Optimisation of Ca 2+ release assays

Many types of buffers and conditions have been used to perform Ca2+ release assays in various cell types. In order to optimise assay conditions and to show that free Ca2+ would not interfere with the reliability of the results a number of initial tests were carried out on the same sample of cells (MHN sample C1). Ca2+ release of fura 2 loaded B-lymphoblastoid cell line C1, triggered by 4-chloro-m-cresol (4CmC), was tested in the presence of buffer containing different concentrations of external Ca2+ and EGTA. The different conditions were as follows:

1. 1x BSS + 2 mM Ca2+

2. 1x BSS + 0.1 mM EGTA 3. 1x BSS + 1 mM EGTA 4. 1x BSS + 2 mM EGTA

The baseline fluorescence, representing the ratio of the emission at the two excitation wavelengths 340/380 nm, was recorded using a fluorometer for ~ 2 min before the addition of 900 µM 4-chloro-m-cresol (4CmC) that causes the 340/380 ratio of the two wavelengths to increase due to Ca2+ release from the stores, and subsequently the maximum amount of Ca2+ released was recorded.

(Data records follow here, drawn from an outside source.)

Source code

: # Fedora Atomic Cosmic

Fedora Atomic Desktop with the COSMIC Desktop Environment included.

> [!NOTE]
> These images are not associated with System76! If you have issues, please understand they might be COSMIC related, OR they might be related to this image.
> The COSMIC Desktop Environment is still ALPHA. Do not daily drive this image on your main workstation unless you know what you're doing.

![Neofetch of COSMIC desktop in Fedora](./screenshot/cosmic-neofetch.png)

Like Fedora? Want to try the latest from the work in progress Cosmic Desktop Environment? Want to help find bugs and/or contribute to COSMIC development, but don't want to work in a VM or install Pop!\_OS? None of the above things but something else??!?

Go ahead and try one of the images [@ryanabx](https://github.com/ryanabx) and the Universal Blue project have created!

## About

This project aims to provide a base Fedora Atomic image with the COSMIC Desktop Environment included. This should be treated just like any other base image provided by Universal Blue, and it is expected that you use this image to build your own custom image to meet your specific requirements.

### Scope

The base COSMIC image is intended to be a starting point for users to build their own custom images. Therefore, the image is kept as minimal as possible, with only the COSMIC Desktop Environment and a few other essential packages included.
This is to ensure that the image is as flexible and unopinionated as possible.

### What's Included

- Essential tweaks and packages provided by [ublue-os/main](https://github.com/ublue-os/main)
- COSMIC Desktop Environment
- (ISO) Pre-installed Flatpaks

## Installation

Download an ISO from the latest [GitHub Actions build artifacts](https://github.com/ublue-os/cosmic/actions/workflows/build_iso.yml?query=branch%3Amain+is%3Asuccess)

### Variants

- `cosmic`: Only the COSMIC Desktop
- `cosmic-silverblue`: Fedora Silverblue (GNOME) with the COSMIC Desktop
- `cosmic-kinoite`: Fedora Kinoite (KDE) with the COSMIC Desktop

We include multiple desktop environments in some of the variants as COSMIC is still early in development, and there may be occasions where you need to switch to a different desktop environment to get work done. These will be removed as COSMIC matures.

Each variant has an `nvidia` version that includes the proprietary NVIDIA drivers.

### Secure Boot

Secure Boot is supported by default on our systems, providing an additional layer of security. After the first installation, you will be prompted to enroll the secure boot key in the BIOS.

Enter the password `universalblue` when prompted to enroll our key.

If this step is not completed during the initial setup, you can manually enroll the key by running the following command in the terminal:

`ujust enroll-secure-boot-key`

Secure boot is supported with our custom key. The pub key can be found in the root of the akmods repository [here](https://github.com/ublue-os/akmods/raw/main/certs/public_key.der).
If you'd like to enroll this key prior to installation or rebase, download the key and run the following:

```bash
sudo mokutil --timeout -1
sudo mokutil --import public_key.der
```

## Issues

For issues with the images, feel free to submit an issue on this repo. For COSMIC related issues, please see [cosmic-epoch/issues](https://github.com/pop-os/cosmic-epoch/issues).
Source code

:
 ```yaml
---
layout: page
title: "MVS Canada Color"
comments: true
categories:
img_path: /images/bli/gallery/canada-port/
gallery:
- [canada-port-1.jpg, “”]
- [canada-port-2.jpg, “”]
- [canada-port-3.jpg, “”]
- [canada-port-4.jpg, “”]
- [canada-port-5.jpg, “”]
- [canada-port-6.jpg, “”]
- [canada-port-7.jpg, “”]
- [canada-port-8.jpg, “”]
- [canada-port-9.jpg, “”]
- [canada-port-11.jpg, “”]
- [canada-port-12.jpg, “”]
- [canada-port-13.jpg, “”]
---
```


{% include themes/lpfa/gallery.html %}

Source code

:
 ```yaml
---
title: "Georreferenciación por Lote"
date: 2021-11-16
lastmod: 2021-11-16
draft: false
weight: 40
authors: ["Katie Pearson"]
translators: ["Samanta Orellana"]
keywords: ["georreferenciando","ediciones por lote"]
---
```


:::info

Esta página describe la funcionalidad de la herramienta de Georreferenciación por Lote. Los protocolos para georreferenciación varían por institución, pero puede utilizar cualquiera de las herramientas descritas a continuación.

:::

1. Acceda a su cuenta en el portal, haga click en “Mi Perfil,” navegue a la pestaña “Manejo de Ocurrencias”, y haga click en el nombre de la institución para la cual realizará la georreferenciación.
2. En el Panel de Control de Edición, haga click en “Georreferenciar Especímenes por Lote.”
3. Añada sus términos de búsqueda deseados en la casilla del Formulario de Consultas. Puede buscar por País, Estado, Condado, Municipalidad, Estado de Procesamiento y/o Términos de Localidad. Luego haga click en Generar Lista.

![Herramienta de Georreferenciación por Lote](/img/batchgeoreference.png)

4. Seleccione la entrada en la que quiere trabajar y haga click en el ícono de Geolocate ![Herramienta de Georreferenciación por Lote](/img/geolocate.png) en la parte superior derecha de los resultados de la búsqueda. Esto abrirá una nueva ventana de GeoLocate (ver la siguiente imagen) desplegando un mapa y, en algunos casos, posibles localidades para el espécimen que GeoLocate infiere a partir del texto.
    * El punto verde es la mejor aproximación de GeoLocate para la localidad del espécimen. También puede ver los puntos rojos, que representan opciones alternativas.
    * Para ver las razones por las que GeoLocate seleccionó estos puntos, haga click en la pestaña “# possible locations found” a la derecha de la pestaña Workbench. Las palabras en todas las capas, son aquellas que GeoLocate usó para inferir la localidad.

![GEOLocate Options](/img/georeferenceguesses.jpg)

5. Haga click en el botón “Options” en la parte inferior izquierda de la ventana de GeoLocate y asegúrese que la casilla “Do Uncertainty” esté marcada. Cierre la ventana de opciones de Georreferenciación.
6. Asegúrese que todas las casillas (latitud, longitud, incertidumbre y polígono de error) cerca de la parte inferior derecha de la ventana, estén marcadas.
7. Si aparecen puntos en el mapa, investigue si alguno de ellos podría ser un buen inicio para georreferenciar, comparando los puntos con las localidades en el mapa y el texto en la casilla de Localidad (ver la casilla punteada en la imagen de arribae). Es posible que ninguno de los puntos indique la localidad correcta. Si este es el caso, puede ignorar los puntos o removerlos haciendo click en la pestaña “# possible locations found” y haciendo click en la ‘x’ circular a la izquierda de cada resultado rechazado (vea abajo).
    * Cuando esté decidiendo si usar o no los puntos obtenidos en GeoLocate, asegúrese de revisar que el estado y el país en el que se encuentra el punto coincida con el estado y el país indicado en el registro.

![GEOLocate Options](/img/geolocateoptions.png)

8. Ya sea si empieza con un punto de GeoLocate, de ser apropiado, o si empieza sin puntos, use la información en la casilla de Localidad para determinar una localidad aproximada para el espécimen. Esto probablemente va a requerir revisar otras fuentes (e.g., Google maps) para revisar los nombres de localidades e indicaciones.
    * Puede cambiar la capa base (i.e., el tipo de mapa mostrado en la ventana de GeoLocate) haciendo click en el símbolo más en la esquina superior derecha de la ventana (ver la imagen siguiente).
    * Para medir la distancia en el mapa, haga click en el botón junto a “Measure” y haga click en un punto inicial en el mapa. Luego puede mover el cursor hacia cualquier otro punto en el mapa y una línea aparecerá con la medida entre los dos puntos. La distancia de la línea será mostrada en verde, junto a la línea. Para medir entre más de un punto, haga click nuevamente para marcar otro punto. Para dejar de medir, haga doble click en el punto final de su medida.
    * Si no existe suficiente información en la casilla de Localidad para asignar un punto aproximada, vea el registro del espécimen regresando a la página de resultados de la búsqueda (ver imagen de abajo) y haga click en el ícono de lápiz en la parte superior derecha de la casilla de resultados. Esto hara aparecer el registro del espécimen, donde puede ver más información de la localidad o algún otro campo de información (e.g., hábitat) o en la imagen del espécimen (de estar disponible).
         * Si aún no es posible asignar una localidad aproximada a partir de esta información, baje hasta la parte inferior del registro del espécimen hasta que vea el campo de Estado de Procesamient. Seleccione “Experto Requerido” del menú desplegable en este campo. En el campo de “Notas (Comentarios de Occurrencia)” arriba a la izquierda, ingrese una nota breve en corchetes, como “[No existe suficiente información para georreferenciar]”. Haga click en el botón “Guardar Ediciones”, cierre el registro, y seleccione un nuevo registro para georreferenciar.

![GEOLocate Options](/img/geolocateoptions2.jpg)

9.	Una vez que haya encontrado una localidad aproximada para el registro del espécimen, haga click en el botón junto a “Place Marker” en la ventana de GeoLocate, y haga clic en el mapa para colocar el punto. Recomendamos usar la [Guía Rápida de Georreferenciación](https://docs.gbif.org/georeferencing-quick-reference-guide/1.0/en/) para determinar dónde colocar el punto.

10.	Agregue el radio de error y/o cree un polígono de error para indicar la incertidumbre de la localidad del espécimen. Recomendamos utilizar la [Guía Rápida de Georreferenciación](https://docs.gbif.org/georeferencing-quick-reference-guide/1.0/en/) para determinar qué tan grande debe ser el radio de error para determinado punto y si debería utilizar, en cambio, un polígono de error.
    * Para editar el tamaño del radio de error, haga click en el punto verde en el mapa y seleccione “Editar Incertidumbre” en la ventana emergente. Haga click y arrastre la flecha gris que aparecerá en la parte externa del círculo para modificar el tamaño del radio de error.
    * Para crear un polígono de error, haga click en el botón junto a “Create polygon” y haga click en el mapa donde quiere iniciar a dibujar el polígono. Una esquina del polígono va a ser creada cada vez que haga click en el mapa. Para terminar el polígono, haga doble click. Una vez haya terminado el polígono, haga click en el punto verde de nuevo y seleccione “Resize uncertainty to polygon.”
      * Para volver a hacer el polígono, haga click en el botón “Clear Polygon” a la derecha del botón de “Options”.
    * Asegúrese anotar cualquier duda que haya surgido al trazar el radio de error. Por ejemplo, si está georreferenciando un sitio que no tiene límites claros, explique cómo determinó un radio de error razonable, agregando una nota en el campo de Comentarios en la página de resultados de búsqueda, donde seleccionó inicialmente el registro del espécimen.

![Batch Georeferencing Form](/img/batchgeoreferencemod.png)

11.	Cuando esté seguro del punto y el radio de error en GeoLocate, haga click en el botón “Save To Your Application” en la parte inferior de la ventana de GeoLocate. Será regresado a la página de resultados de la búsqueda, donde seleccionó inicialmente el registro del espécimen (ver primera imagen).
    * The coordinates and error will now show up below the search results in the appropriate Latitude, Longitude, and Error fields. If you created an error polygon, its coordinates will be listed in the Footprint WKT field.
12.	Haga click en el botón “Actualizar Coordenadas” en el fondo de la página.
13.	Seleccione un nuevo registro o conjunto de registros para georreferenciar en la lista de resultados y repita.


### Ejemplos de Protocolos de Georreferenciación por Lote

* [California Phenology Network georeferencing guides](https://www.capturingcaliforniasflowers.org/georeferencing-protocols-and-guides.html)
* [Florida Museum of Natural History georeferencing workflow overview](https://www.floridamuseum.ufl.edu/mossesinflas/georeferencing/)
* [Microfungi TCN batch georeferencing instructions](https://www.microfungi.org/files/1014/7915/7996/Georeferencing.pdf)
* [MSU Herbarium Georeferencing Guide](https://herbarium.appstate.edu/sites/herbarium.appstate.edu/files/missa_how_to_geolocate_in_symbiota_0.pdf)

The difference between the baseline and the peak Ca2+ release (Δ) was recorded by subtracting the baseline ratio from the peak ratio (see figure 3.7) as well as the difference induced by the addition of 200 nM thapsigargin, an inhibitor of the Ca2+-ATPase SERCA, to provide an indication of the ER Ca2+ store size (table 3.2).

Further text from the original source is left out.